Calgary Flames and Miikka Kiprusoff Spin Cautionary Tale of the No-Trade Clause

Franklin Steele@FranklinSteeleAnalyst IIApril 3, 2013

DALLAS, TX - MARCH 24:  Miikka Kiprusoff #34 of the Calgary Flames at American Airlines Center on March 24, 2012 in Dallas, Texas.  (Photo by Ronald Martinez/Getty Images)
Ronald Martinez/Getty Images

Darren Dreger of TSN reported this morning that Calgary Flames netminder Miikka Kiprusoff is going to finish the season and likely retire, stripping the suddenly rebuilding team of another valuable trade asset.

The team had reportedly given the Toronto Maple Leafs permission to speak with Kipper's agent in an attempt to lay the groundwork for a deal between the two teams. Now all the speculation seems for naught, as the goalie with a no-trade clause hammer has all but stomped out any possible deal.

Why Kipper is doing this makes perfect sense. His wife recently gave birth to a premature child, and if you believe former coach Mike Keenan, it was always the plan to have the goalie retire before the last year of his contract anyway.

So I don't begrudge Kiprusoff one bit for wielding the no-trade clause that he has in Calgary. That's his right. It's in the contract. But therein lies the rub. And therein lies my point.

This is what happens when you load up a team with no-trade and no-movement clauses. All of a sudden, the assets that you pay millions and millions of dollars to aren't really under control anymore. Calgary could have landed some rock-solid assets for Jarome Iginla if they had been allowed to trade with the Boston Bruins. Those assets would have come in the form of Alexander Khokhlachev, Matt Bartowski and a first-round selection.
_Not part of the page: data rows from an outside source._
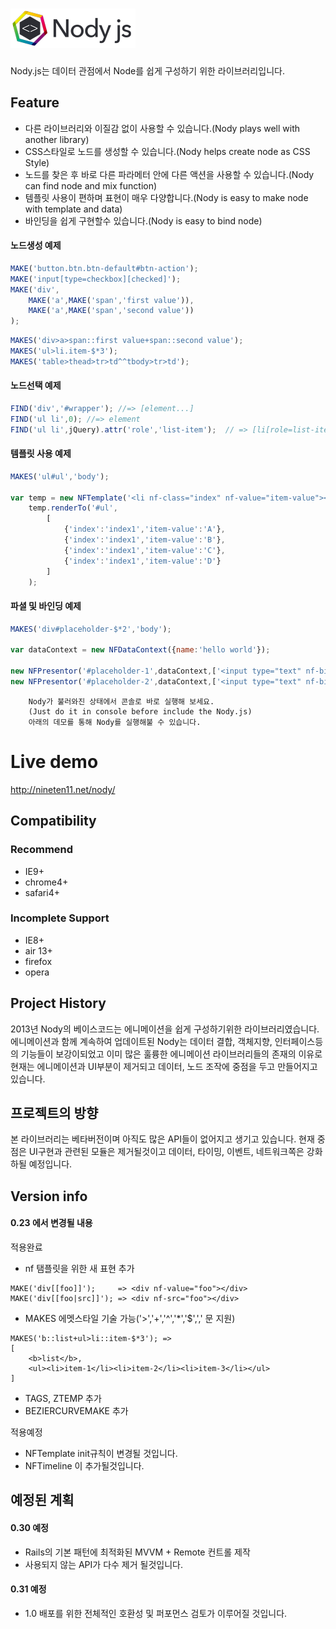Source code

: ![Nody.js](/source/logo/nodyjs-small.png)
==================================
Nody.js는 데이터 관점에서 Node를 쉽게 구성하기 위한 라이브러리입니다. 


## Feature #

  - 다른 라이브러리와 이질감 없이 사용할 수 있습니다.(Nody plays well with another library)
  - CSS스타일로 노드를 생성할 수 있습니다.(Nody helps create node as CSS Style)
  - 노드를 찾은 후 바로 다른 파라메터 안에 다른 액션을 사용할 수 있습니다.(Nody can find node and mix function)
  - 템플릿 사용이 편하며 표현이 매우 다양합니다.(Nody is easy to make node with template and data)
  - 바인딩을 쉽게 구현할수 있습니다.(Nody is easy to bind node)

#### 노드생성 예제
```javascript
MAKE('button.btn.btn-default#btn-action');
MAKE('input[type=checkbox][checked]');
MAKE('div',
	MAKE('a',MAKE('span','first value')),
	MAKE('a',MAKE('span','second value'))
);
```
```javascript
MAKES('div>a>span::first value+span::second value');
MAKES('ul>li.item-$*3');
MAKES('table>thead>tr>td^^tbody>tr>td');
```


#### 노드선택 예제
```javascript
FIND('div','#wrapper'); //=> [element...]
FIND('ul li',0); //=> element
FIND('ul li',jQuery).attr('role','list-item');  // => [li[role=list-item]]
```

#### 템플릿 사용 예제
```javascript
MAKES('ul#ul','body');

var temp = new NFTemplate('<li nf-class="index" nf-value="item-value"></li>');
	temp.renderTo('#ul',
		[
			{'index':'index1','item-value':'A'},
			{'index':'index1','item-value':'B'},
			{'index':'index1','item-value':'C'},
			{'index':'index1','item-value':'D'}
		]
	);
```
  
#### 파셜 및 바인딩 예제
```javascript
MAKES('div#placeholder-$*2','body');

var dataContext = new NFDataContext({name:'hello world'});

new NFPresentor('#placeholder-1',dataContext,['<input type="text" nf-bind="name">'],true);
new NFPresentor('#placeholder-2',dataContext,['<input type="text" nf-bind="name">'],true);
```

```
	Nody가 불러와진 상태에서 콘솔로 바로 실행해 보세요.
	(Just do it in console before include the Nody.js)
	아래의 데모를 통해 Nody를 실행해불 수 있습니다.
```

# Live demo #
<a href="http://nineten11.net/nody/">http://nineten11.net/nody/</a>

## Compatibility #
### Recommend #
  - IE9+
  - chrome4+
  - safari4+
  
### Incomplete Support #
  - IE8+
  - air 13+
  - firefox
  - opera

## Project History #
2013년 Nody의 베이스코드는 에니메이션을 쉽게 구성하기위한 라이브러리였습니다. 
에니메이션과 함께 계속하여 업데이트된 Nody는 데이터 결합, 객체지향, 인터페이스등의 기능들이 보강이되었고
이미 많은 훌륭한 에니메이션 라이브러리들의 존재의 이유로 현재는 에니메이션과 UI부분이 제거되고 데이터, 노드 조작에 중점을 두고 만들어지고 있습니다.


## 프로젝트의 방향 #
본 라이브러리는 베타버전이며 아직도 많은 API들이 없어지고 생기고 있습니다.
현재 중점은 UI구현과 관련된 모듈은 제거될것이고 데이터, 타이밍, 이벤트, 네트워크쪽은 강화하될 예정입니다.


## Version info #

#### 0.23 에서 변경될 내용

적용완료
- nf 탬플릿을 위한 새 표현 추가 
```
MAKE('div[[foo]]');     => <div nf-value="foo"></div>
MAKE('div[[foo|src]]'); => <div nf-src="foo"></div>
```
- MAKES 에멧스타일 기술 가능('>','+','^','*','$',',' 문 지원)
```
MAKES('b::list+ul>li::item-$*3'); =>
[
    <b>list</b>,
    <ul><li>item-1</li><li>item-2</li><li>item-3</li></ul>
]
```

- TAGS, ZTEMP 추가
- BEZIERCURVEMAKE 추가

적용예정
- NFTemplate init규칙이 변경될 것입니다.
- NFTimeline 이 추가될것입니다.


## 예정된 계획 #

#### 0.30 예정
- Rails의 기본 패턴에 최적화된 MVVM + Remote 컨트롤 제작 
- 사용되지 않는 API가 다수 제거 될것입니다.

#### 0.31 예정
- 1.0 배포를 위한 전체적인 호환성 및 퍼포먼스 검토가 이루어질 것입니다.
Khokhlachev in particular would have been a nice add for the rebuilding Flames. The prospect put up 48 points in 29 games for the Windsor Spitfires this season, acclimating himself well to the North American game.

Instead, Iginla used his no-trade clause to land himself in Pittsburgh for two college players who project as third- or fourth-line contributors at best.

Perhaps calling this a rebuild is too kind then. Instead of GM Jay Feaster being able to make the moves that he wants, he is stuck making phone calls to agents to ask for permission. No, this isn't a rebuild.

This is a surrender.

And all of this could have been avoided with a more careful application of the NTC. Of course these clauses aren't going to fade into the background anytime soon. When the Anaheim Ducks re-signed Ryan Getzlaf and Corey Perry to multi-year, multi-million dollar deals, they blessed each contract with the no-trade clause.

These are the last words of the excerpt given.